Stuck in the hideous current of the 4th Great Awakening, I saw Garry Wills at the Great hall at Cooper Union this evening. He was talking about his latest book. (Is it your thirty-fifth? the introducer asked, and Wills shrugged his shoulders.) I’ve read and admired his stuff for years now, and heard him the other day on NPR, where, admittedly, he didn’t sound so scintillating. But in the flesh he’s a good speaker, reminding me in voice and face of nothing less than Orson Welles, albeit rather slimmer. He told how Andrew Carnegie, a bright-eyed Calvinist killjoy from way back (we do like his libraries, though), insisted to Mark Twain that this was a Christian country, and Twain admitted as much, adding that hell was also a Christian country.

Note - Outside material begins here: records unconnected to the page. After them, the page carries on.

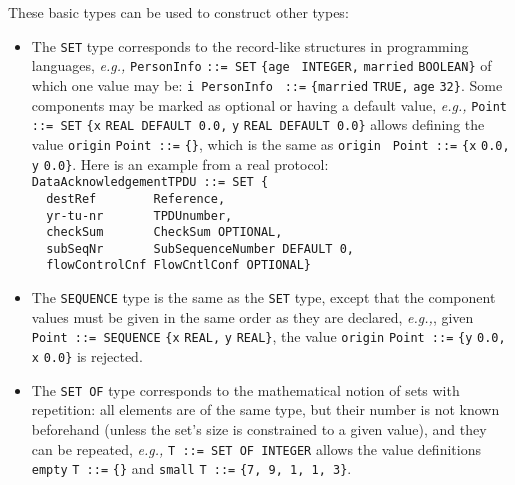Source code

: \noindent
These basic types can be used to construct other types:

\begin{itemize}

  \item The \texttt{\small SET} type corresponds to the record-like
        structures in programming languages, \emph{e.g.,} \texttt{PersonInfo}
        \texttt{\small ::= SET} \verb+{+\texttt{age} \texttt{\small
        INTEGER,} \texttt{married} \texttt{\small BOOLEAN}\verb+}+ of
        which one value may be: \texttt{i PersonInfo} \texttt{\small
        ::=} \verb+{+\texttt{married} \texttt{\small TRUE,} \texttt{age}
        \texttt{\small 32}\verb+}+. Some components may be marked as
        optional or having a default value, \emph{e.g.,} \texttt{\small Point
        ::= SET} \verb+{+\texttt{x} \texttt{\small REAL DEFAULT 0.0,}
        \texttt{y} \texttt{\small REAL DEFAULT 0.0}\verb+}+ allows
        defining the value \texttt{origin} \texttt{\small Point ::=}
        \verb+{}+, which is the same as \texttt{origin} \texttt{\small
        Point ::=} \verb+{+\texttt{x} \texttt{\small 0.0,} \texttt{y}
        \texttt{\small 0.0}\verb+}+. Here is an example from a real
        protocol:\\
{\small
\verb+DataAcknowledgementTPDU ::= SET {+\\
\verb+  destRef        Reference,+\\
\verb+  yr-tu-nr       TPDUnumber,+\\
\verb+  checkSum       CheckSum OPTIONAL,+\\
\verb+  subSeqNr       SubSequenceNumber DEFAULT 0,+\\
\verb+  flowControlCnf FlowCntlConf OPTIONAL}+}

  \item The \texttt{\small SEQUENCE} type is the same as the
        \texttt{\small SET} type, except that the component values
        must be given in the same order as they are declared, \emph{e.g.,},
        given \texttt{\small Point ::= SEQUENCE} \verb+{+\texttt{x}
        \texttt{\small REAL,} \texttt{y} \texttt{\small REAL}\verb+}+,
        the value \texttt{origin} \texttt{\small Point ::=}
        \verb+{+\texttt{y} \texttt{\small 0.0,} \texttt{x}
        \texttt{\small 0.0}\verb+}+ is rejected.

  \item The \texttt{\small SET OF} type corresponds to the
    mathematical notion of sets with repetition: all elements are of
    the same type, but their number is not known beforehand (unless
    the set's size is constrained to a given value), and they can be
    repeated, \emph{e.g.,} \texttt{\small T ::= SET OF INTEGER} allows
    the value definitions \texttt{empty} \texttt{\small T ::=}
    \verb+{}+ and \texttt{small} \texttt{\small T ::=}
    \verb+{+\texttt{\small 7, 9, 1, 1, 3}\verb+}+.
 

\end{itemize}
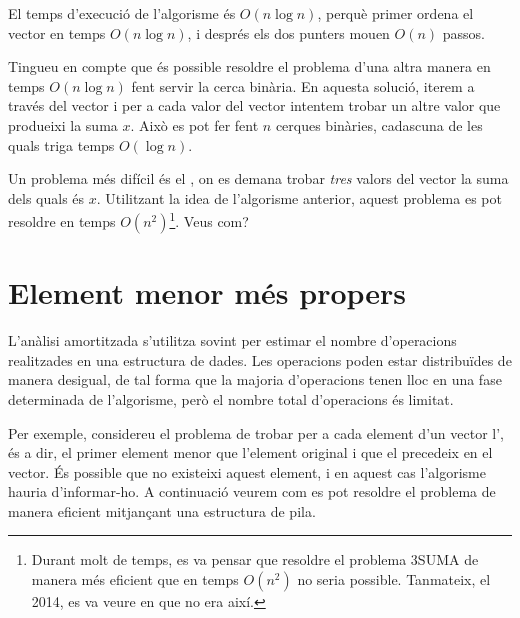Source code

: \begin{center}
\end{center}


El temps d'execució de l'algorisme és $O(n \log n)$, perquè primer
ordena el vector en temps $O(n \log n)$, i després els dos punters
mouen $O(n)$ passos.

Tingueu en compte que és possible resoldre el problema d'una altra
manera en temps $O(n \log n)$ fent servir la cerca binària. En aquesta
solució, iterem a través del vector i per a cada valor del vector
intentem trobar un altre valor que produeixi la suma $x$. Això es pot
fer fent $n$ cerques binàries, cadascuna de les quals triga temps
$O(\log n)$.

 Un problema més difícil és el ,
on es demana trobar \emph{tres} valors del vector la suma dels quals és $x$.
Utilitzant la idea de l'algorisme anterior, aquest problema es pot resoldre
en temps $O(n^2)$\footnote{Durant molt de temps, es va pensar que resoldre el
problema 3SUMA de manera més eficient que en temps $O(n^2) $ no seria
possible. Tanmateix, el 2014, es va veure en \cite{gro14} que no era així.}.
Veus com?

\section{Element menor més propers}


L'anàlisi amortitzada s'utilitza sovint per estimar el nombre
d'operacions realitzades en una estructura de dades. Les operacions
poden estar distribuïdes de manera desigual, de tal forma que la
majoria d'operacions tenen lloc en una fase determinada de
l'algorisme, però el nombre total d'operacions és limitat.

Per exemple, considereu el problema de trobar per a cada element d'un
vector l', és a dir, el primer element
menor que l'element original i que el precedeix en el vector. És
possible que no existeixi aquest element, i en aquest cas l'algorisme
hauria d'informar-ho. A continuació veurem com es pot resoldre el
problema de manera eficient mitjançant una estructura de pila.

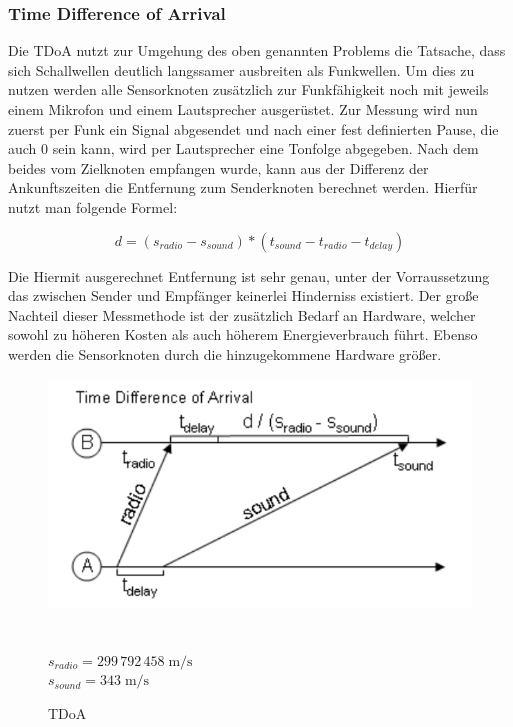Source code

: \subsubsection{Time Difference of Arrival}
Die \ac{TDoA} nutzt zur Umgehung des oben genannten Problems die
Tatsache, dass sich Schallwellen deutlich langssamer ausbreiten als
Funkwellen. Um dies zu nutzen werden alle Sensorknoten zusätzlich zur
Funkfähigkeit noch mit jeweils einem Mikrofon und einem Lautsprecher
ausgerüstet. Zur Messung wird nun zuerst per Funk ein Signal
abgesendet und nach einer fest definierten Pause, die auch 0 sein
kann, wird per Lautsprecher eine Tonfolge abgegeben. Nach dem beides
vom Zielknoten empfangen wurde, kann aus der Differenz der
Ankunftszeiten die Entfernung zum Senderknoten berechnet werden.
Hierfür nutzt man folgende Formel:

\begin{framed}
\begin{equation}
  \label{eq:TDoA}
    d = (s_{radio} - s_{sound}) * (t_{sound} - t_{radio} - t_{delay})
\end{equation}
\end{framed}

Die Hiermit ausgerechnet Entfernung ist sehr genau, unter der Vorraussetzung das zwischen Sender und Empfänger keinerlei Hinderniss existiert. Der große Nachteil dieser Messmethode ist der zusätzlich Bedarf an Hardware, welcher sowohl zu höheren Kosten als auch höherem Energieverbrauch führt. Ebenso werden die Sensorknoten durch die hinzugekommene Hardware größer.
\begin{figure}[h!]
  \centering
  \includegraphics[scale=0.5]{img/tdoa1.png}\\
  \cite{bachrach}\\~\\
  $s_{radio}=299\,792\,458\;\mathrm{m/s}$\\
  $s_{sound}=          343\;\mathrm{m/s}$
  \label{fig:TDoA}
  \caption{TDoA}
\end{figure}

When I got home, I was immediately beset by a skeeter who bit me twice on the right and once on the left foot. Ah, the wages of unbelief. Literally, it seemed as if I’d barely gotten my socks off before the little assassin got me. And she’s still in here. In the middle of god-damned October.

Two-fer: for months now, I haven’t been waiting for the Cooperator to call me back, but yesterday she did, miracle of miracles, but alas with Co-op business. Oy! Meanwhile, the Exquisitely Beautiful P – responded to an all points bulletin about my upcoming AMC hike with an apology for not calling me back on my invitation to have a drink, explaining that she should be considered unreliable. What is one to do with such dark materials?

About that AMC hike: Saturday, 10 am at the Calder sculpture at Park Row across from the entrance to the Brooklyn Bridge. We’re rambling the west coast of Brooklyn and eating some key lime pie. Six-ish miles, good fast pace.

Unless it rains. Like a certain witch, we melt in the rain.